As of yet, the 4 hour maximum constraint has been unnecessary so it is not included. For completeness, this will be added in the future.
Result
After running the solver, we can collect the assignments to each timeslot and see how much overlap there is:
Solution count 5: 5625 5601 5570 ... 1052
Optimal solution found (tolerance 1.00e-04)
Best objective 5.625000000000e+03, best bound 5.625000000000e+03, gap 0.0000%
Objective value: 5625.0
22×5 Array{Array{Int64,1},2}:
[2] [4] [3] [6] [8]
[2] [4] [3] [6] [8]
[2] [4] [3] [6] [8]
[8] [2, 4] [3] [2] [8]
[6, 8] [2] [6] [2] [6]
[6, 8] [1] [6] [8] [6]
[6, 8] [1] [6] [8] [3, 6]
[9] [1] [2] [8] [3, 9]
[7, 9] [1] [2] [8] [3, 9]
[7, 9] [1] [2] [8] [9]
[7, 9] [3] [7] [5, 8] [9]
[5, 7] [3] [7] [5] [2]
[5] [3] [3, 7] [5] [2]
[5, 7] [5, 7] [3] [5, 7] [2]
[5, 7] [5, 7] [3] [7] [3]
[5, 7] [5, 7] [4, 9] [7] [3]
[4, 7] [4, 5] [2, 3, 4, 5, 6, 7, 8, 9] [4, 9] [3]
[4, 9] [4, 5] [2, 3, 4, 5, 6, 7, 8, 9] [4, 9] [3, 6]
[4, 9] [4] [2, 3, 4, 5, 6, 7, 8, 9] [4, 9] [6]
[4, 9] [4] [8] [4] [5, 6]
[9] [6] [8] [2] [5]
[9] [6] [8] [2] [5]
Like with our SPL schedule, we can also use Taro to write the result to Excel (in another workbook as a safeguard against corrupting the availability file). Reading this result from our original Excel file gives a more human-friendly view of the result:
We see that in the end, no one was available for certain shifts on Tuesday, so a substitute is required.

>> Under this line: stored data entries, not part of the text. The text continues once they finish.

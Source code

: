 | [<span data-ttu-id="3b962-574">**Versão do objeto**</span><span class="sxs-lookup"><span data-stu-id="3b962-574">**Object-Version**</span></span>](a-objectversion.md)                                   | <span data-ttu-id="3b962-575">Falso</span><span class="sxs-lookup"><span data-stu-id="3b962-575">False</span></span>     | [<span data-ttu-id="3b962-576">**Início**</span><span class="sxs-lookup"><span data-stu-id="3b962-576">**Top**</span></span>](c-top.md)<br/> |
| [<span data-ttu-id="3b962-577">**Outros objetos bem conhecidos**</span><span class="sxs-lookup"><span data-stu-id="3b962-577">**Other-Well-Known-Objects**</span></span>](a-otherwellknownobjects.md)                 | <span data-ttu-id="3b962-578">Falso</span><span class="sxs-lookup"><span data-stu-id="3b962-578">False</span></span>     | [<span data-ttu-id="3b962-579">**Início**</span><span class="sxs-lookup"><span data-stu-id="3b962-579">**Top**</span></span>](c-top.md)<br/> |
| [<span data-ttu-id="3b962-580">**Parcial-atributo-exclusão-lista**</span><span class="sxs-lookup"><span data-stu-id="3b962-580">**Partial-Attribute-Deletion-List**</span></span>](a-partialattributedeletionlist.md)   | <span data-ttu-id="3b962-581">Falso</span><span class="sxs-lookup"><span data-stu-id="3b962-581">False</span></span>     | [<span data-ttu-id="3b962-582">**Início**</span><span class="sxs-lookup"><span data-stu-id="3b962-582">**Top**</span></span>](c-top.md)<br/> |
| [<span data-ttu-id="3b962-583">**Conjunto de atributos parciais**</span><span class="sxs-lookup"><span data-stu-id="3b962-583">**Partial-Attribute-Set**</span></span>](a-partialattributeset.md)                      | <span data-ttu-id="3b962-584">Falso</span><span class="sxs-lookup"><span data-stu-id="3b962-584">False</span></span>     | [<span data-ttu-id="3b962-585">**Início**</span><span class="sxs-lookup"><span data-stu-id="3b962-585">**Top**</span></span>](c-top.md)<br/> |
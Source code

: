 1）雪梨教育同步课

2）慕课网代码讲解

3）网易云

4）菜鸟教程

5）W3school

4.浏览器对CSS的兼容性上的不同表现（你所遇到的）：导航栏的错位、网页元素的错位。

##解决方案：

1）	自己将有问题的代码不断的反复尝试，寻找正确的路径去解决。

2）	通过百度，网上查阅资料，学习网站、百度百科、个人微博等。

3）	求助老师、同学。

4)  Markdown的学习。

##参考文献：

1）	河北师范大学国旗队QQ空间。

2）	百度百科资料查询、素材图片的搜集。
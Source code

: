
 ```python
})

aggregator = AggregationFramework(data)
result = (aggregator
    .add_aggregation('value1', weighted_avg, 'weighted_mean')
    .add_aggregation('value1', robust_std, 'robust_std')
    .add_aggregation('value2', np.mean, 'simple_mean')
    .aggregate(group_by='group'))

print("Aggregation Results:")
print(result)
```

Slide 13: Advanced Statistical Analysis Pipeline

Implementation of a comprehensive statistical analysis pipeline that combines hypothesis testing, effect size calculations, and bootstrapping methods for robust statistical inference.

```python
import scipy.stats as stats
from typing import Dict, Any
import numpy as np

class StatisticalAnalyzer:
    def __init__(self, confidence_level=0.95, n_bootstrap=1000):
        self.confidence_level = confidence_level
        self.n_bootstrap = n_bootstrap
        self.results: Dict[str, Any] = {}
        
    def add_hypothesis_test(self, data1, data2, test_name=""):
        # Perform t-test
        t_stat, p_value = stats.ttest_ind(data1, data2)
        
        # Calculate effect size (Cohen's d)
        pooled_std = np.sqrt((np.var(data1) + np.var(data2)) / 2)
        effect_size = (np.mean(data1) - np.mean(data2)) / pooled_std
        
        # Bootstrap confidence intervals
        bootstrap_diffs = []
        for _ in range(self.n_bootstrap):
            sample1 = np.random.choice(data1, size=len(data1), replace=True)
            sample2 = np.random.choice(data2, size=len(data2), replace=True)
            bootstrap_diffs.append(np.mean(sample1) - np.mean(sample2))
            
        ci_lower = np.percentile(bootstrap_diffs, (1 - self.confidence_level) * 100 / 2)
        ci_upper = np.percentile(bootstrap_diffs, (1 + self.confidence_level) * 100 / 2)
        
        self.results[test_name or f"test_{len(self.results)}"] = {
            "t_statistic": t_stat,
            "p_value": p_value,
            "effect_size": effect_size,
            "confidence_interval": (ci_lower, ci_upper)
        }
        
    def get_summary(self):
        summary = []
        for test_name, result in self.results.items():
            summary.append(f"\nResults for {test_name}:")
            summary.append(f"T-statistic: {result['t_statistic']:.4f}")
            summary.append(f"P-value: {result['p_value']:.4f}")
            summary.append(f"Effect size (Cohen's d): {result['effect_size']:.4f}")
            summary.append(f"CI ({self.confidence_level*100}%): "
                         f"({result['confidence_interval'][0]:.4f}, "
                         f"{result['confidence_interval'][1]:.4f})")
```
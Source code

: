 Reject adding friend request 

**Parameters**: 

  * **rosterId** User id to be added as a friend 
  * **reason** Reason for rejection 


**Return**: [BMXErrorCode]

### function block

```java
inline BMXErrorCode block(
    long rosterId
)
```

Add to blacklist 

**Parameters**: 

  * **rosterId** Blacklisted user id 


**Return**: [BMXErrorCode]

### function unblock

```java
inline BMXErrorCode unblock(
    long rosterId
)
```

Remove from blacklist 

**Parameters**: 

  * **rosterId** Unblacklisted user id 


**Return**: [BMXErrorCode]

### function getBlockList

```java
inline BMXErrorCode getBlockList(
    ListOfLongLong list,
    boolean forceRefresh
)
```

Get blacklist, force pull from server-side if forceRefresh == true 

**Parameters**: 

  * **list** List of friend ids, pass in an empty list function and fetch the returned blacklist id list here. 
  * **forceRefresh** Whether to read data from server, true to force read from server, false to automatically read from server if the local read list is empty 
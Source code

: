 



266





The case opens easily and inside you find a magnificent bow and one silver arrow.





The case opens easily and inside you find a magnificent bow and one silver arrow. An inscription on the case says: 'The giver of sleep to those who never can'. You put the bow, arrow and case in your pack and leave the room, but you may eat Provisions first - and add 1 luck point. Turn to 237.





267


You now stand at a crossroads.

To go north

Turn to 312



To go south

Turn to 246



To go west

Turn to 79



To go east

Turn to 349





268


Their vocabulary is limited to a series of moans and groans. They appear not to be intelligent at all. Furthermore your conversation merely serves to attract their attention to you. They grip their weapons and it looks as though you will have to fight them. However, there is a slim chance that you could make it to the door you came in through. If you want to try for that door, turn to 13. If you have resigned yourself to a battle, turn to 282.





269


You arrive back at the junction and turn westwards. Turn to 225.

In general, the schedules look good with minimal swiss-cheesing, so our objective function did its job nicely!
Extensions and Improvements
- Find a way to scale the minimum shift length constraint.
- Add the maximum shift length constraint.
- Have a way to visualize the overlapping shifts nicely.
- Have the weekly meeting time be entered on the main sheet and change in the constraint accordingly.
- Investigate different relative weights of preferences and different bonuses for the continuous reward.
- Investigate different ways to encourage continuous shifts.
- Explore ways to reward different people working opening/closing shifts.
- Output the other possible (sub-)optimal solutions.